Down to the last line, reproduce the records exactly.
────────
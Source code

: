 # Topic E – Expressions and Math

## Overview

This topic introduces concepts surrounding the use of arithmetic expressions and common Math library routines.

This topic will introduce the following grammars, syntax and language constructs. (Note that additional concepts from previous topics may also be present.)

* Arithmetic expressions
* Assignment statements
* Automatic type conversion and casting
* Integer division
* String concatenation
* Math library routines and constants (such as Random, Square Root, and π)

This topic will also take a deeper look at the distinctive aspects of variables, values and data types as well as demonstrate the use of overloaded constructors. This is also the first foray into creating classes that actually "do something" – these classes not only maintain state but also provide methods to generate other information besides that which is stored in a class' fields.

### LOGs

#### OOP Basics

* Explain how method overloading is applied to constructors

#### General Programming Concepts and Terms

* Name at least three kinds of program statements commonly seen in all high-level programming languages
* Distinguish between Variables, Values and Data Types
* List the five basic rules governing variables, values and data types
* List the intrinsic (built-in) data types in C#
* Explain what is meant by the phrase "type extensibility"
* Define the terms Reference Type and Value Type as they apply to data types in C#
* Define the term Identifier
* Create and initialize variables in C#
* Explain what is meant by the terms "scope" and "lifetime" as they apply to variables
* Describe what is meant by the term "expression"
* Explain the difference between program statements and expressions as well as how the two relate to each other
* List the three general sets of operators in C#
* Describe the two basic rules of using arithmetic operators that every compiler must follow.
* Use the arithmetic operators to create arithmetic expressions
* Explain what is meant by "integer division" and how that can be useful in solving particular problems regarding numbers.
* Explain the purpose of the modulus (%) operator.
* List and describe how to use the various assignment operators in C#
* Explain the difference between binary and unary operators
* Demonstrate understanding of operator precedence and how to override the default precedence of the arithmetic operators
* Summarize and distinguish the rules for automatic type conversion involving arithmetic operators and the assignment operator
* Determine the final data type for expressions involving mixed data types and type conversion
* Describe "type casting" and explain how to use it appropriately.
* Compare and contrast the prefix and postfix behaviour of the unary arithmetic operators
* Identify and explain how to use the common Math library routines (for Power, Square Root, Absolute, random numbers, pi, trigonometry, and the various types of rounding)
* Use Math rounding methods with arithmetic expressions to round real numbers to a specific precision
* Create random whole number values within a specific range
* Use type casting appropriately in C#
────────
Reply to the exercise →
Source code

: # Topic E – Expressions and Math

## Overview

This topic introduces concepts surrounding the use of arithmetic expressions and common Math library routines.

This topic will introduce the following grammars, syntax and language constructs. (Note that additional concepts from previous topics may also be present.)

* Arithmetic expressions
* Assignment statements
* Automatic type conversion and casting
* Integer division
* String concatenation
* Math library routines and constants (such as Random, Square Root, and π)

This topic will also take a deeper look at the distinctive aspects of variables, values and data types as well as demonstrate the use of overloaded constructors. This is also the first foray into creating classes that actually "do something" – these classes not only maintain state but also provide methods to generate other information besides that which is stored in a class' fields.

### LOGs

#### OOP Basics

* Explain how method overloading is applied to constructors

#### General Programming Concepts and Terms

* Name at least three kinds of program statements commonly seen in all high-level programming languages
* Distinguish between Variables, Values and Data Types
* List the five basic rules governing variables, values and data types
* List the intrinsic (built-in) data types in C#
* Explain what is meant by the phrase "type extensibility"
* Define the terms Reference Type and Value Type as they apply to data types in C#
* Define the term Identifier
* Create and initialize variables in C#
* Explain what is meant by the terms "scope" and "lifetime" as they apply to variables
* Describe what is meant by the term "expression"
* Explain the difference between program statements and expressions as well as how the two relate to each other
* List the three general sets of operators in C#
* Describe the two basic rules of using arithmetic operators that every compiler must follow.
* Use the arithmetic operators to create arithmetic expressions
* Explain what is meant by "integer division" and how that can be useful in solving particular problems regarding numbers.
* Explain the purpose of the modulus (%) operator.
* List and describe how to use the various assignment operators in C#
* Explain the difference between binary and unary operators
* Demonstrate understanding of operator precedence and how to override the default precedence of the arithmetic operators
* Summarize and distinguish the rules for automatic type conversion involving arithmetic operators and the assignment operator
* Determine the final data type for expressions involving mixed data types and type conversion
* Describe "type casting" and explain how to use it appropriately.
* Compare and contrast the prefix and postfix behaviour of the unary arithmetic operators
* Identify and explain how to use the common Math library routines (for Power, Square Root, Absolute, random numbers, pi, trigonometry, and the various types of rounding)
* Use Math rounding methods with arithmetic expressions to round real numbers to a specific precision
* Create random whole number values within a specific range
* Use type casting appropriately in C#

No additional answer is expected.